I am evaluating vaex for an interactive outlier selection use case described at: Large plot: ~20 million samples, gigabytes of data
Basically, I have some individual points which are outliers, and I want to see them on a graph to manually select them and them examine them further.
The problem is that individual points become invisible if the rest of the dataset is too large.
How to make such individual points visible?
For example, if I generate a dataset with 1 billion points and one outlier on the center top:
import h5py
import numpy
size = 1000000000
with h5py.File('1b.hdf5', 'w') as f:
x = numpy.arange(size + 1)
x[size] = size / 2
f.create_dataset('x', data=x, dtype='int64')
y = numpy.arange(size + 1) * 2
y[size] = 3 * size / 2
f.create_dataset('y', data=y, dtype='int64')
z = numpy.arange(size + 1) * 4
z[size] = -1
f.create_dataset('z', data=z, dtype='int64')

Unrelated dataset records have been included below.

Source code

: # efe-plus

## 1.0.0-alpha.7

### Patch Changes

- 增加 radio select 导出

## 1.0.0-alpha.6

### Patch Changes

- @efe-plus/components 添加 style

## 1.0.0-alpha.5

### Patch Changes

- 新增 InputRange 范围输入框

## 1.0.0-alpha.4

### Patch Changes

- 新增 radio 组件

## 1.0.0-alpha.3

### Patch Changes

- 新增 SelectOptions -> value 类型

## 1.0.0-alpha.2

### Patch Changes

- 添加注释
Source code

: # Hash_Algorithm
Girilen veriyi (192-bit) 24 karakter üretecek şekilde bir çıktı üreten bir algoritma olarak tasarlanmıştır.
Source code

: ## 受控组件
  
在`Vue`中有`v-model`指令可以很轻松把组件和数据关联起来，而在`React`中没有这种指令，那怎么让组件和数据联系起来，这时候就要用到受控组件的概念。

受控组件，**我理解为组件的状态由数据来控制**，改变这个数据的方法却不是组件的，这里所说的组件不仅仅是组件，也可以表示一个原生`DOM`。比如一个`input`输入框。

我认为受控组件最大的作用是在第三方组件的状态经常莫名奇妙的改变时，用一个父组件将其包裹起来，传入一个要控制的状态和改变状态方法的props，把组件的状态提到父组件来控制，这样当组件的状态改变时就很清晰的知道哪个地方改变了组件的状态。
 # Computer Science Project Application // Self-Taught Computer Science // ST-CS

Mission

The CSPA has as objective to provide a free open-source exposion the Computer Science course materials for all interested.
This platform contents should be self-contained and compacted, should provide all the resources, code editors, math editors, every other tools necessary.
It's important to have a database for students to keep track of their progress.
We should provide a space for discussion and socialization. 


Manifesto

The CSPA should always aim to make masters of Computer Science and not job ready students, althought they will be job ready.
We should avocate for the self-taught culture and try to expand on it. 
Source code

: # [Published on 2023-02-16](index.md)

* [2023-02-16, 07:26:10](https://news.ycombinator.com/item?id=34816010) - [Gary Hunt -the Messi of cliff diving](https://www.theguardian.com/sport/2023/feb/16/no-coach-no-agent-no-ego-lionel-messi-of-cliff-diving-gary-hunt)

and then display it on a Jupyter notebook with:
import vaex
df = vaex.open('1b.hdf5')
df.plot_widget(df.x, df.y, backend='bqplot')
I get this on Jupyter:
so I can't see the outlier which should be at the center top.
I can however select it since I know where it is, and it does show on selection=True
methods. It is just not getting displayed.
There are some examples at: https://vaex.readthedocs.io/en/latest/tutorial.html#Smaller-datasets-/-scatter-plot which look pretty visible, but I tried adding the extra arguments c="red", alpha=0.5, s=4
to plot_widget
and it did not work, presumably this backend does not support them.
Maybe there is a way to configure bqplot
to change its plotting style?
Tested on vaex 2.0.2.